▶ **Dataset records**
★ ★ ★ ★ ★ ★ ★
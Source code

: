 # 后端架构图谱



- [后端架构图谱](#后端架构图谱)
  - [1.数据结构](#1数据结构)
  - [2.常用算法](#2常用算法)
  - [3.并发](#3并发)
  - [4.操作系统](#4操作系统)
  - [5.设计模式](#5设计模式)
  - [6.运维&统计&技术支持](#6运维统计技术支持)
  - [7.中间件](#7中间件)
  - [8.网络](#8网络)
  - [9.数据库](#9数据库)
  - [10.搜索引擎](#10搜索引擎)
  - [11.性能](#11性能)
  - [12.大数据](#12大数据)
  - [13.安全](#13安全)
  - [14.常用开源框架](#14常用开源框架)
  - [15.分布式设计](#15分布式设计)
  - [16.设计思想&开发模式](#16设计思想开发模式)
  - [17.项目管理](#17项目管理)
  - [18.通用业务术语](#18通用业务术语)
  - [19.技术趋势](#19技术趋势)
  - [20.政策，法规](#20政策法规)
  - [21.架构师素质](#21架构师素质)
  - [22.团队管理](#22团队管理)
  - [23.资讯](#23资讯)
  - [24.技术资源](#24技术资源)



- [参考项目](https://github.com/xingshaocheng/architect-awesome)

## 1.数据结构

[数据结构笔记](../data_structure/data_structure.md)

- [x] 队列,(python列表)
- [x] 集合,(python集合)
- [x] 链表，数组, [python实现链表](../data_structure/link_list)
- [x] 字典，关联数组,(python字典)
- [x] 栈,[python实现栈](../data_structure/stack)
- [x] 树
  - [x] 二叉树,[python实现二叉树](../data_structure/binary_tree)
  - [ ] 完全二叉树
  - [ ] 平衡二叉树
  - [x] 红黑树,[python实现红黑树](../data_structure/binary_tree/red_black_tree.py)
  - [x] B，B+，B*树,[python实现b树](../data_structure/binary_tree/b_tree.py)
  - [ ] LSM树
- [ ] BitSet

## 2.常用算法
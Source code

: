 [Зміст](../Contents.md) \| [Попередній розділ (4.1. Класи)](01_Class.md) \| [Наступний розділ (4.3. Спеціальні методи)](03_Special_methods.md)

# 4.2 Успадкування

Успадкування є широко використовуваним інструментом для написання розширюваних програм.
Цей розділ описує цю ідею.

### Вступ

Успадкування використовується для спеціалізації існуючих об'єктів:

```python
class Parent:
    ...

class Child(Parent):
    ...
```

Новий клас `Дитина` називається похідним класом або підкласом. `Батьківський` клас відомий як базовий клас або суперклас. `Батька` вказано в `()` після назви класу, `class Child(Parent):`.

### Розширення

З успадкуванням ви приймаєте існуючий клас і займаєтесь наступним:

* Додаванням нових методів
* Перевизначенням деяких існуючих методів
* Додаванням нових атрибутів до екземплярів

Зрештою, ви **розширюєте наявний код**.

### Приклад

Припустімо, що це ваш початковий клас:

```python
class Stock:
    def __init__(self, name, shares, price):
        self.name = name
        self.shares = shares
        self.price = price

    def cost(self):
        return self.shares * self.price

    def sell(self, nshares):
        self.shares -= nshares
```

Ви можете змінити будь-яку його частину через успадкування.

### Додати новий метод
★ ★ ★ ★ ★ ★ ★
▶ **Your task**
When a line of the records has the word "Додаванням", pick it out and copy it.

▶ **Response**
* Додаванням нових методів
* Додаванням нових атрибутів до екземплярів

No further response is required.